### What to produce
Give the number of lines in the records below that include the word "指考志願怎麼填", and add nothing to it.

* * * * * * * * *

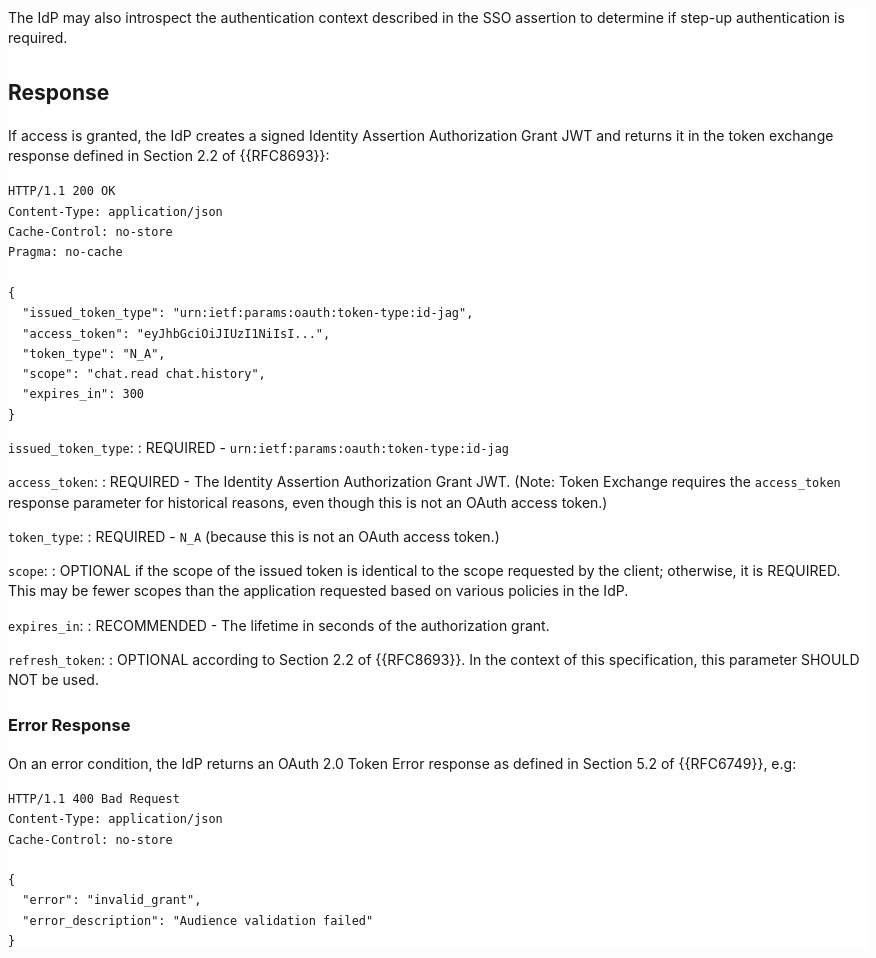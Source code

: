 The IdP may also introspect the authentication context described in the SSO assertion to determine if step-up authentication is required.

## Response

If access is granted, the IdP creates a signed Identity Assertion Authorization Grant JWT and returns it in the token exchange response defined in Section 2.2 of {{RFC8693}}:

    HTTP/1.1 200 OK
    Content-Type: application/json
    Cache-Control: no-store
    Pragma: no-cache

    {
      "issued_token_type": "urn:ietf:params:oauth:token-type:id-jag",
      "access_token": "eyJhbGciOiJIUzI1NiIsI...",
      "token_type": "N_A",
      "scope": "chat.read chat.history",
      "expires_in": 300
    }

`issued_token_type`:
: REQUIRED - `urn:ietf:params:oauth:token-type:id-jag`

`access_token`:
: REQUIRED - The Identity Assertion Authorization Grant JWT. (Note: Token Exchange requires the `access_token` response parameter for historical reasons, even though this is not an OAuth access token.)

`token_type`:
: REQUIRED - `N_A` (because this is not an OAuth access token.)

`scope`:
: OPTIONAL if the scope of the issued token is identical to the scope requested by the client; otherwise, it is REQUIRED. This may be fewer scopes than the application requested based on various policies in the IdP.

`expires_in`:
: RECOMMENDED - The lifetime in seconds of the authorization grant.

`refresh_token`:
: OPTIONAL according to Section 2.2 of {{RFC8693}}. In the context of this specification, this parameter SHOULD NOT be used.


### Error Response

On an error condition, the IdP returns an OAuth 2.0 Token Error response as defined in Section 5.2 of {{RFC6749}}, e.g:

    HTTP/1.1 400 Bad Request
    Content-Type: application/json
    Cache-Control: no-store

    {
      "error": "invalid_grant",
      "error_description": "Audience validation failed"
    }
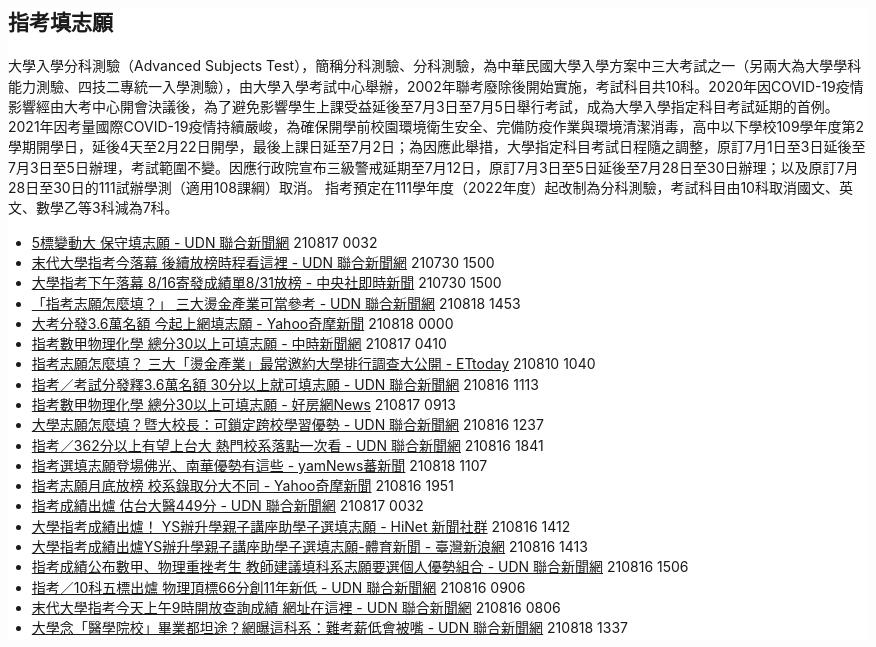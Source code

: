 ## 指考填志願

大學入學分科測驗（Advanced Subjects Test），簡稱分科測驗、分科測驗，為中華民國大學入學方案中三大考試之一（另兩大為大學學科能力測驗、四技二專統一入學測驗），由大學入學考試中心舉辦，2002年聯考廢除後開始實施，考試科目共10科。2020年因COVID-19疫情影響經由大考中心開會決議後，為了避免影響學生上課受益延後至7月3日至7月5日舉行考試，成為大學入學指定科目考試延期的首例。 2021年因考量國際COVID-19疫情持續嚴峻，為確保開學前校園環境衛生安全、完備防疫作業與環境清潔消毒，高中以下學校109學年度第2學期開學日，延後4天至2月22日開學，最後上課日延至7月2日；為因應此舉措，大學指定科目考試日程隨之調整，原訂7月1日至3日延後至7月3日至5日辦理，考試範圍不變。因應行政院宣布三級警戒延期至7月12日，原訂7月3日至5日延後至7月28日至30日辦理；以及原訂7月28日至30日的111試辦學測（適用108課綱）取消。
指考預定在111學年度（2022年度）起改制為分科測驗，考試科目由10科取消國文、英文、數學乙等3科減為7科。
- [5標變動大 保守填志願 - UDN 聯合新聞網](https://udn.com/news/story/121427/5678405 "5標變動大 保守填志願 - UDN 聯合新聞網") 210817 0032
- [末代大學指考今落幕 後續放榜時程看這裡 - UDN 聯合新聞網](https://udn.com/news/story/121427/5637689 "末代大學指考今落幕 後續放榜時程看這裡 - UDN 聯合新聞網") 210730 1500
- [大學指考下午落幕 8/16寄發成績單8/31放榜 - 中央社即時新聞](https://www.cna.com.tw/news/ahel/202107300219.aspx "大學指考下午落幕 8/16寄發成績單8/31放榜 - 中央社即時新聞") 210730 1500
- [「指考志願怎麼填？」 三大燙金產業可當參考 - UDN 聯合新聞網](https://udn.com/news/story/7266/5682483 "「指考志願怎麼填？」 三大燙金產業可當參考 - UDN 聯合新聞網") 210818 1453
- [大考分發3.6萬名額 今起上網填志願 - Yahoo奇摩新聞](https://tw.news.yahoo.com/%E5%A4%A7%E8%80%83%E5%88%86%E7%99%BC3-6%E8%90%AC%E5%90%8D%E9%A1%8D-%E4%BB%8A%E8%B5%B7%E4%B8%8A%E7%B6%B2%E5%A1%AB%E5%BF%97%E9%A1%98-160000895.html "大考分發3.6萬名額 今起上網填志願 - Yahoo奇摩新聞") 210818 0000
- [指考數甲物理化學 總分30以上可填志願 - 中時新聞網](https://www.chinatimes.com/newspapers/20210817000939-260114 "指考數甲物理化學 總分30以上可填志願 - 中時新聞網") 210817 0410
- [指考志願怎麼填？ 三大「燙金產業」最常邀約大學排行調查大公開 - ETtoday](https://finance.ettoday.net/news/2052203 "指考志願怎麼填？ 三大「燙金產業」最常邀約大學排行調查大公開 - ETtoday") 210810 1040
- [指考／考試分發釋3.6萬名額 30分以上就可填志願 - UDN 聯合新聞網](https://udn.com/news/story/121427/5676621?from=udn-ch1_breaknews-1-0-news "指考／考試分發釋3.6萬名額 30分以上就可填志願 - UDN 聯合新聞網") 210816 1113
- [指考數甲物理化學 總分30以上可填志願 - 好房網News](https://news.housefun.com.tw/news/article/197542307611.html "指考數甲物理化學 總分30以上可填志願 - 好房網News") 210817 0913
- [大學志願怎麼填？暨大校長：可鎖定跨校學習優勢 - UDN 聯合新聞網](https://udn.com/news/story/6925/5676913?from=udn-catelistnews_ch2 "大學志願怎麼填？暨大校長：可鎖定跨校學習優勢 - UDN 聯合新聞網") 210816 1237
- [指考／362分以上有望上台大 熱門校系落點一次看 - UDN 聯合新聞網](https://udn.com/news/story/6925/5677894?from=udn-relatednews_ch2 "指考／362分以上有望上台大 熱門校系落點一次看 - UDN 聯合新聞網") 210816 1841
- [指考選填志願登場佛光、南華優勢有這些 - yamNews蕃新聞](http://n.yam.com/Article/20210818201072 "指考選填志願登場佛光、南華優勢有這些 - yamNews蕃新聞") 210818 1107
- [指考志願月底放榜 校系錄取分大不同 - Yahoo奇摩新聞](https://tw.news.yahoo.com/%E6%8C%87%E8%80%83%E5%BF%97%E9%A1%98%E6%9C%88%E5%BA%95%E6%94%BE%E6%A6%9C-%E6%A0%A1%E7%B3%BB%E9%8C%84%E5%8F%96%E5%88%86%E5%A4%A7%E4%B8%8D%E5%90%8C-115125548.html "指考志願月底放榜 校系錄取分大不同 - Yahoo奇摩新聞") 210816 1951
- [指考成績出爐 估台大醫449分 - UDN 聯合新聞網](https://udn.com/news/story/121427/5678401 "指考成績出爐 估台大醫449分 - UDN 聯合新聞網") 210817 0032
- [大學指考成績出爐！ YS辦升學親子講座助學子選填志願 - HiNet 新聞社群](https://times.hinet.net/news/23459180 "大學指考成績出爐！ YS辦升學親子講座助學子選填志願 - HiNet 新聞社群") 210816 1412
- [大學指考成績出爐YS辦升學親子講座助學子選填志願-體育新聞 - 臺灣新浪網](https://news.sina.com.tw/article/20210816/39605856.html "大學指考成績出爐YS辦升學親子講座助學子選填志願-體育新聞 - 臺灣新浪網") 210816 1413
- [指考成績公布數甲、物理重挫考生 教師建議填科系志願要選個人優勢組合 - UDN 聯合新聞網](http://vip.udn.com/vip/story/121160/5677097 "指考成績公布數甲、物理重挫考生 教師建議填科系志願要選個人優勢組合 - UDN 聯合新聞網") 210816 1506
- [指考／10科五標出爐 物理頂標66分創11年新低 - UDN 聯合新聞網](https://udn.com/news/story/6925/5676359?from=udn-catelistnews_ch2 "指考／10科五標出爐 物理頂標66分創11年新低 - UDN 聯合新聞網") 210816 0906
- [末代大學指考今天上午9時開放查詢成績 網址在這裡 - UDN 聯合新聞網](https://udn.com/news/story/121427/5676310?from=udn_ch2_menu_v2_main_cate "末代大學指考今天上午9時開放查詢成績 網址在這裡 - UDN 聯合新聞網") 210816 0806
- [大學念「醫學院校」畢業都坦途？網曝這科系：難考薪低會被嘴 - UDN 聯合新聞網](https://udn.com/news/story/6925/5682079?from=udn-ch1_breaknews-1-0-news "大學念「醫學院校」畢業都坦途？網曝這科系：難考薪低會被嘴 - UDN 聯合新聞網") 210818 1337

* * * * * * * * *

### Response to this exercise
2